Brake fluid is classified by its boiling point and can be split up into three common types: DOT 3, which is probably what's in your car now and isn't capable of handling a whole lot of heat; DOT 4, which is suitable for racing and extreme conditions; and DOT 5, which is silicone-based and isn't up for high-temperature use. Wilwood's Hi-Temp brake fluid is the maximum performance DOT 3 fluid at a cost-effective price, while its EXP DOT 4 fluid is the highest temperature, highest performance, lowest compressibility brake fluid you can buy.

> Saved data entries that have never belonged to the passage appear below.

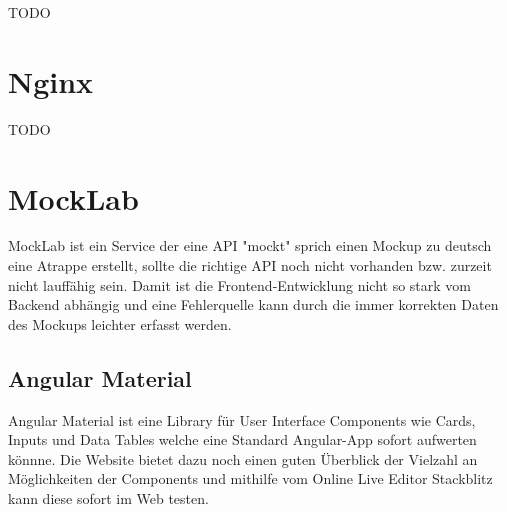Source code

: TODO

\section{Nginx}

TODO

\section{MockLab}

MockLab ist ein Service der eine API "mockt" sprich einen Mockup zu deutsch eine Atrappe erstellt, sollte die richtige API noch nicht vorhanden bzw. zurzeit nicht lauffähig sein.
Damit ist die Frontend-Entwicklung nicht so stark vom Backend abhängig und eine Fehlerquelle kann durch die immer korrekten Daten des Mockups leichter erfasst werden.
\cite{sysarch-mocklab-1}

\subsection{Angular Material}
Angular Material ist eine Library für User Interface Components wie Cards, Inputs und Data Tables welche eine Standard Angular-App sofort aufwerten könnne.
Die Website bietet dazu noch einen guten Überblick der Vielzahl an Möglichkeiten der Components und mithilfe vom Online Live Editor Stackblitz kann diese sofort im Web testen. 
\cite{sysarch-angularMaterial-1}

WILWOOD'S HANDBRAKE SOLUTION
You already know that if you plan on taking this whole drifting thing seriously, you'll need a handbrake. Which is exactly where companies like Wilwood come into the picture with its impending handbrake system. You finding a handbrake for whatever it is you plan on sliding around in won't be a problem. And that's partially why it's taken Wilwood this long to develop their own. According to Scully, for Wilwood to throw its hat in the handbrake ring, it had to be different. Different as in its having "zero flex," Scully says, when pulling the handle. He goes on to point out that, when compared to others, Wilwood's is more solid and even slightly shorter.